>>

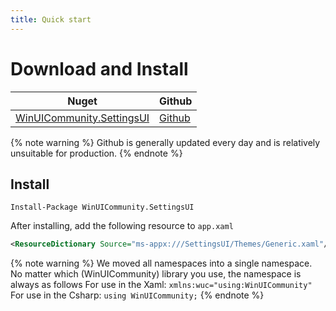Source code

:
 ```yaml
---
title: Quick start
---
```


# Download and Install

|Nuget|Github|
|-|-|
|[WinUICommunity.SettingsUI](https://www.nuget.org/packages/WinUICommunity.SettingsUI/)|[Github](https://github.com/WinUICommunity/SettingsUI)


{% note warning %}
Github is generally updated every day and is relatively unsuitable for production.
{% endnote %}

## Install
```
Install-Package WinUICommunity.SettingsUI
```

After installing, add the following resource to `app.xaml`

```xml
<ResourceDictionary Source="ms-appx:///SettingsUI/Themes/Generic.xaml"/>
```

{% note warning %}
We moved all namespaces into a single namespace. No matter which (WinUICommunity) library you use, the namespace is always as follows
For use in the Xaml:
`xmlns:wuc="using:WinUICommunity"`
For use in the Csharp:
`using WinUICommunity;`
{% endnote %}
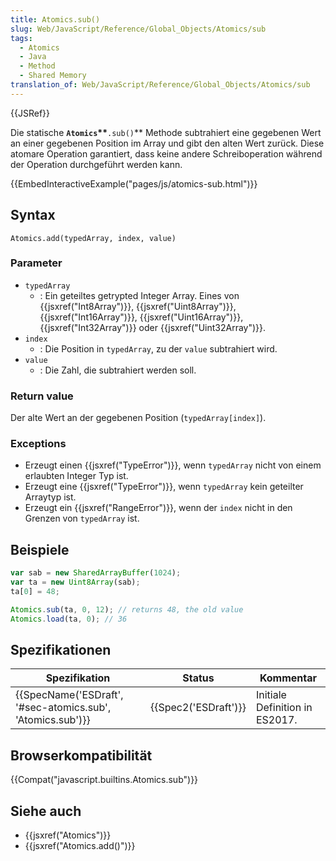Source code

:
 ```yaml
---
title: Atomics.sub()
slug: Web/JavaScript/Reference/Global_Objects/Atomics/sub
tags:
  - Atomics
  - Java
  - Method
  - Shared Memory
translation_of: Web/JavaScript/Reference/Global_Objects/Atomics/sub
---
```

{{JSRef}}

Die statische **`Atomics`\*\***`.sub()`\*\* Methode subtrahiert eine gegebenen Wert an einer gegebenen Position im Array und gibt den alten Wert zurück. Diese atomare Operation garantiert, dass keine andere Schreiboperation während der Operation durchgeführt werden kann.

{{EmbedInteractiveExample("pages/js/atomics-sub.html")}}

## Syntax

    Atomics.add(typedArray, index, value)

### Parameter

- `typedArray`
  - : Ein geteiltes getrypted Integer Array. Eines von {{jsxref("Int8Array")}}, {{jsxref("Uint8Array")}}, {{jsxref("Int16Array")}}, {{jsxref("Uint16Array")}}, {{jsxref("Int32Array")}} oder {{jsxref("Uint32Array")}}.
- `index`
  - : Die Position in `typedArray`, zu der `value` subtrahiert wird.
- `value`
  - : Die Zahl, die subtrahiert werden soll.

### Return value

Der alte Wert an der gegebenen Position (`typedArray[index]`).

### Exceptions

- Erzeugt einen {{jsxref("TypeError")}}, wenn `typedArray` nicht von einem erlaubten Integer Typ ist.
- Erzeugt eine {{jsxref("TypeError")}}, wenn `typedArray` kein geteilter Arraytyp ist.
- Erzeugt ein {{jsxref("RangeError")}}, wenn der `index` nicht in den Grenzen von `typedArray` ist.

## Beispiele

```js
var sab = new SharedArrayBuffer(1024);
var ta = new Uint8Array(sab);
ta[0] = 48;

Atomics.sub(ta, 0, 12); // returns 48, the old value
Atomics.load(ta, 0); // 36
```

## Spezifikationen

| Spezifikation                                                                | Status                       | Kommentar                      |
| ---------------------------------------------------------------------------- | ---------------------------- | ------------------------------ |
| {{SpecName('ESDraft', '#sec-atomics.sub', 'Atomics.sub')}} | {{Spec2('ESDraft')}} | Initiale Definition in ES2017. |

## Browserkompatibilität

{{Compat("javascript.builtins.Atomics.sub")}}

## Siehe auch

- {{jsxref("Atomics")}}
- {{jsxref("Atomics.add()")}}
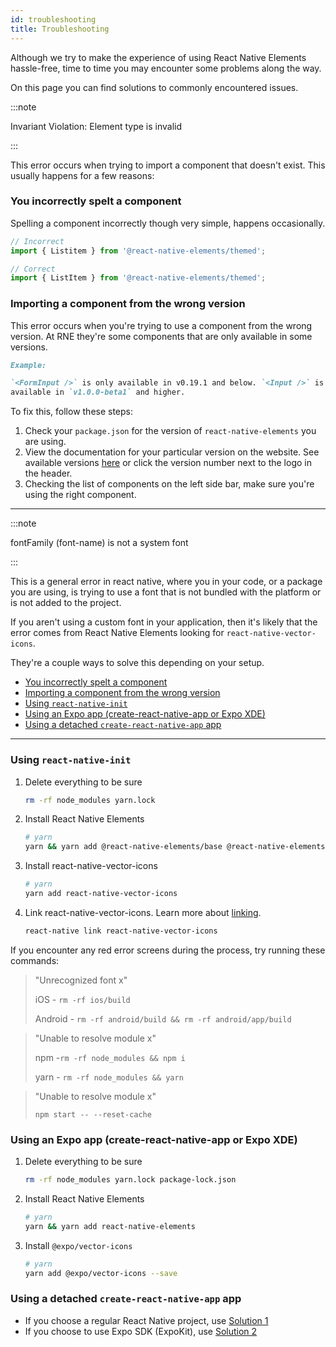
 ```yaml
---
id: troubleshooting
title: Troubleshooting
---
```


Although we try to make the experience of using React Native Elements
hassle-free, time to time you may encounter some problems along the way.

On this page you can find solutions to commonly encountered issues.

:::note

Invariant Violation: Element type is invalid

:::

This error occurs when trying to import a component that doesn't exist. This
usually happens for a few reasons:

### You incorrectly spelt a component

Spelling a component incorrectly though very simple, happens occasionally.

```jsx
// Incorrect
import { Listitem } from '@react-native-elements/themed';

// Correct
import { ListItem } from '@react-native-elements/themed';
```

### Importing a component from the wrong version

This error occurs when you're trying to use a component from the wrong version.
At RNE they're some components that are only available in some versions.

```md
Example:

`<FormInput />` is only available in v0.19.1 and below. `<Input />` is only
available in `v1.0.0-beta1` and higher.
```

To fix this, follow these steps:

1. Check your `package.json` for the version of `react-native-elements` you are
   using.
2. View the documentation for your particular version on the website. See
   available versions
   [here](/versions)
   or click the version number next to the logo in the header.
3. Checking the list of components on the left side bar, make sure you're using
   the right component.

---

:::note

fontFamily (font-name) is not a system font

:::

This is a general error in react native, where you in your code, or a package
you are using, is trying to use a font that is not bundled with the platform or
is not added to the project.

If you aren't using a custom font in your application, then it's likely that
the error comes from React Native Elements looking for
`react-native-vector-icons`.

They're a couple ways to solve this depending on your setup.

- [You incorrectly spelt a component](#you-incorrectly-spelt-a-component)
- [Importing a component from the wrong version](#importing-a-component-from-the-wrong-version)
- [Using `react-native-init`](#using-react-native-init)
- [Using an Expo app (create-react-native-app or Expo XDE)](#using-an-expo-app-create-react-native-app-or-expo-xde)
- [Using a detached `create-react-native-app` app](#using-a-detached-create-react-native-app-app)

---

### Using `react-native-init`

1. Delete everything to be sure

   ```bash
   rm -rf node_modules yarn.lock
   ```

2. Install React Native Elements

   ```bash
   # yarn
   yarn && yarn add @react-native-elements/base @react-native-elements/themed
   ```

3. Install react-native-vector-icons

   ```bash
   # yarn
   yarn add react-native-vector-icons
   ```

4. Link react-native-vector-icons. Learn more about
   [linking](https://reactnative.dev/docs/linking.html).

   ```bash
   react-native link react-native-vector-icons
   ```

If you encounter any red error screens during the process, try running these
commands:

> "Unrecognized font x"
>
> iOS - `rm -rf ios/build`
>
> Android - `rm -rf android/build && rm -rf android/app/build`

> "Unable to resolve module x"
>
> npm -`rm -rf node_modules && npm i`
>
> yarn - `rm -rf node_modules && yarn`

> "Unable to resolve module x"
>
> `npm start -- --reset-cache`

### Using an Expo app (create-react-native-app or Expo XDE)

1. Delete everything to be sure

   ```bash
   rm -rf node_modules yarn.lock package-lock.json
   ```

2. Install React Native Elements

   ```bash
   # yarn
   yarn && yarn add react-native-elements
   ```

3. Install `@expo/vector-icons`

   ```bash
   # yarn
   yarn add @expo/vector-icons --save
   ```

### Using a detached `create-react-native-app` app

- If you choose a regular React Native project, use
  [Solution 1](#using-react-native-init)
- If you choose to use Expo SDK (ExpoKit), use
  [Solution 2](#using-an-expo-app-create-react-native-app-or-expo-xde)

<<

▶ _EXERCISE DIRECTIONS_: Please set down each entry word for word, without its images.

▶ _RESPONSE_:
Source code

:
 ```yaml
---
title: Quick start
---
```


# Download and Install

|Nuget|Github|
|-|-|
|[WinUICommunity.SettingsUI](https://www.nuget.org/packages/WinUICommunity.SettingsUI/)|[Github](https://github.com/WinUICommunity/SettingsUI)


{% note warning %}
Github is generally updated every day and is relatively unsuitable for production.
{% endnote %}

## Install
```
Install-Package WinUICommunity.SettingsUI
```

After installing, add the following resource to `app.xaml`

```xml
<ResourceDictionary Source="ms-appx:///SettingsUI/Themes/Generic.xaml"/>
```

{% note warning %}
We moved all namespaces into a single namespace. No matter which (WinUICommunity) library you use, the namespace is always as follows
For use in the Xaml:
`xmlns:wuc="using:WinUICommunity"`
For use in the Csharp:
`using WinUICommunity;`
{% endnote %}
Source code

:
 ```yaml
---
title: Atomics.sub()
slug: Web/JavaScript/Reference/Global_Objects/Atomics/sub
tags:
  - Atomics
  - Java
  - Method
  - Shared Memory
translation_of: Web/JavaScript/Reference/Global_Objects/Atomics/sub
---
```

{{JSRef}}

Die statische **`Atomics`\*\***`.sub()`\*\* Methode subtrahiert eine gegebenen Wert an einer gegebenen Position im Array und gibt den alten Wert zurück. Diese atomare Operation garantiert, dass keine andere Schreiboperation während der Operation durchgeführt werden kann.

{{EmbedInteractiveExample("pages/js/atomics-sub.html")}}

## Syntax

    Atomics.add(typedArray, index, value)

### Parameter

- `typedArray`
  - : Ein geteiltes getrypted Integer Array. Eines von {{jsxref("Int8Array")}}, {{jsxref("Uint8Array")}}, {{jsxref("Int16Array")}}, {{jsxref("Uint16Array")}}, {{jsxref("Int32Array")}} oder {{jsxref("Uint32Array")}}.
- `index`
  - : Die Position in `typedArray`, zu der `value` subtrahiert wird.
- `value`
  - : Die Zahl, die subtrahiert werden soll.

### Return value

Der alte Wert an der gegebenen Position (`typedArray[index]`).

### Exceptions

- Erzeugt einen {{jsxref("TypeError")}}, wenn `typedArray` nicht von einem erlaubten Integer Typ ist.
- Erzeugt eine {{jsxref("TypeError")}}, wenn `typedArray` kein geteilter Arraytyp ist.
- Erzeugt ein {{jsxref("RangeError")}}, wenn der `index` nicht in den Grenzen von `typedArray` ist.

## Beispiele

```js
var sab = new SharedArrayBuffer(1024);
var ta = new Uint8Array(sab);
ta[0] = 48;

Atomics.sub(ta, 0, 12); // returns 48, the old value
Atomics.load(ta, 0); // 36
```

## Spezifikationen

| Spezifikation                                                                | Status                       | Kommentar                      |
| ---------------------------------------------------------------------------- | ---------------------------- | ------------------------------ |
| {{SpecName('ESDraft', '#sec-atomics.sub', 'Atomics.sub')}} | {{Spec2('ESDraft')}} | Initiale Definition in ES2017. |

## Browserkompatibilität

{{Compat("javascript.builtins.Atomics.sub")}}

## Siehe auch

- {{jsxref("Atomics")}}
- {{jsxref("Atomics.add()")}}
 ```yaml
---
id: troubleshooting
title: Troubleshooting
---
```


Although we try to make the experience of using React Native Elements
hassle-free, time to time you may encounter some problems along the way.

On this page you can find solutions to commonly encountered issues.

:::note

Invariant Violation: Element type is invalid

:::

This error occurs when trying to import a component that doesn't exist. This
usually happens for a few reasons:

### You incorrectly spelt a component

Spelling a component incorrectly though very simple, happens occasionally.

```jsx
// Incorrect
import { Listitem } from '@react-native-elements/themed';

// Correct
import { ListItem } from '@react-native-elements/themed';
```

### Importing a component from the wrong version

This error occurs when you're trying to use a component from the wrong version.
At RNE they're some components that are only available in some versions.

```md
Example:

`<FormInput />` is only available in v0.19.1 and below. `<Input />` is only
available in `v1.0.0-beta1` and higher.
```

To fix this, follow these steps:

1. Check your `package.json` for the version of `react-native-elements` you are
   using.
2. View the documentation for your particular version on the website. See
   available versions
   [here](/versions)
   or click the version number next to the logo in the header.
3. Checking the list of components on the left side bar, make sure you're using
   the right component.

---

:::note

fontFamily (font-name) is not a system font

:::

This is a general error in react native, where you in your code, or a package
you are using, is trying to use a font that is not bundled with the platform or
is not added to the project.

If you aren't using a custom font in your application, then it's likely that
the error comes from React Native Elements looking for
`react-native-vector-icons`.

They're a couple ways to solve this depending on your setup.

- [You incorrectly spelt a component](#you-incorrectly-spelt-a-component)
- [Importing a component from the wrong version](#importing-a-component-from-the-wrong-version)
- [Using `react-native-init`](#using-react-native-init)
- [Using an Expo app (create-react-native-app or Expo XDE)](#using-an-expo-app-create-react-native-app-or-expo-xde)
- [Using a detached `create-react-native-app` app](#using-a-detached-create-react-native-app-app)

---

### Using `react-native-init`

1. Delete everything to be sure

   ```bash
   rm -rf node_modules yarn.lock
   ```

2. Install React Native Elements

   ```bash
   # yarn
   yarn && yarn add @react-native-elements/base @react-native-elements/themed
   ```

3. Install react-native-vector-icons

   ```bash
   # yarn
   yarn add react-native-vector-icons
   ```

4. Link react-native-vector-icons. Learn more about
   [linking](https://reactnative.dev/docs/linking.html).

   ```bash
   react-native link react-native-vector-icons
   ```

If you encounter any red error screens during the process, try running these
commands:

> "Unrecognized font x"
>
> iOS - `rm -rf ios/build`
>
> Android - `rm -rf android/build && rm -rf android/app/build`

> "Unable to resolve module x"
>
> npm -`rm -rf node_modules && npm i`
>
> yarn - `rm -rf node_modules && yarn`

> "Unable to resolve module x"
>
> `npm start -- --reset-cache`

### Using an Expo app (create-react-native-app or Expo XDE)

1. Delete everything to be sure

   ```bash
   rm -rf node_modules yarn.lock package-lock.json
   ```

2. Install React Native Elements

   ```bash
   # yarn
   yarn && yarn add react-native-elements
   ```

3. Install `@expo/vector-icons`

   ```bash
   # yarn
   yarn add @expo/vector-icons --save
   ```

### Using a detached `create-react-native-app` app

- If you choose a regular React Native project, use
  [Solution 1](#using-react-native-init)
- If you choose to use Expo SDK (ExpoKit), use
  [Solution 2](#using-an-expo-app-create-react-native-app-or-expo-xde)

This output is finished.